When a mechanical proof is intractable, differential testing or LLM comparison still discharges the check at a weaker but honest tier, and the methodology remains sound.
This honesty principle is developed in references/mathematics.md (the adjunction framing and its three honesty notes) and operationalized in references/check-translation-validation.md (the three tiers and the ideal-not-requirement stance).
References
| Reference | Open it for |
|---|
references/methodology.md | The refine → lift → check loop, the one-CLI-call-per-step intent, and the iteration cycle |
references/mathematics.md | The Galois/adjunction framing (α ⊣ γ; Φ = α∘γ ≈ id) and the three honesty notes |
references/vocabulary.md | The term mapping, the "extraction" hazard, and transpiler vs functional translation |
references/lean-spec-patterns.md | Dependently-typed domain modeling in Lean 4, the executable/decidable fragment, and Plausible |
references/refine-and-lower.md | Forward Lean → Rust, the Aeneas/Charon-safe Rust subset, and ownership-intent annotations |
references/lift-charon-aeneas.md | Charon then Aeneas, symbolic execution, backward functions, and Nix-flake invocation |
references/toolchain-setup.md | Confirming the toolchain works before starting, the tier-0 translation-validation smoke test, and the Lean backend (lake/elan/cache) setup |
references/check-translation-validation.md | The three check tiers, refinement vs equivalence, and the ideal-not-requirement stance |
references/diagramming.md | The type-graph.json schema spec, the three emitters as specification, Mermaid v1, SVG fallback, and future work |
references/prior-art-idris2.md | Lessons mined from ironstar and the later Idris2 → Lean 4 test exercise |
See also
preferences-domain-modeling — DDD aggregate design, smart constructors, and making illegal states unrepresentable, the source discipline for the Lean spec leg.
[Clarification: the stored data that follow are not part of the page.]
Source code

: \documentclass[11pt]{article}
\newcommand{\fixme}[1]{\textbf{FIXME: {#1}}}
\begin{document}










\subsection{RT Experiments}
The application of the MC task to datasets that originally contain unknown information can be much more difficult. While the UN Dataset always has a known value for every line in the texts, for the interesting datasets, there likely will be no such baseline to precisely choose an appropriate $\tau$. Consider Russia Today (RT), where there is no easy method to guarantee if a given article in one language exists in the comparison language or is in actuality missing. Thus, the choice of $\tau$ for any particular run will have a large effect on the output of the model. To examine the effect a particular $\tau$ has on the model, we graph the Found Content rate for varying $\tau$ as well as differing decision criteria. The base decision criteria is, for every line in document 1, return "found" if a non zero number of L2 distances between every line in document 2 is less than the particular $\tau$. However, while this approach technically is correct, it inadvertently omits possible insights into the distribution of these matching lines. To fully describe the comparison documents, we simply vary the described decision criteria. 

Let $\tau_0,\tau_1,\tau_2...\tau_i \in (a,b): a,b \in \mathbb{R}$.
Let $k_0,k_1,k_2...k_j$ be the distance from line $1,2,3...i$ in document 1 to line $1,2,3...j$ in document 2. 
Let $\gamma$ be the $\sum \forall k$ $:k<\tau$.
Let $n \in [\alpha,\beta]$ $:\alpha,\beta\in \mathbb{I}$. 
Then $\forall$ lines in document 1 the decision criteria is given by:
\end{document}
preferences-theoretical-foundations — category and type theory and the home of the adjunction framing this skill leans on; it owns the general "keep a type-checkable Lean spec beside the implementation" stance, including the Lean-spec-beside-a-non-Rust-implementation (for example Python) case, while this skill owns the verified Lean-to-Rust round trip the two share.
preferences-algebraic-laws — functor/monad laws and property-based testing, the backbone of the differential-testing check tier.
preferences-validation-assurance — severity, evidence quality, and the confidence promotion chain that calibrates which check tier suffices.
preferences-architecture-diagramming — format selection and diagram compendium conventions that the type-system diagramming leg specializes.
preferences-rust-development — the Rust conventions the refine/lower leg must respect within the Aeneas/Charon-safe subset.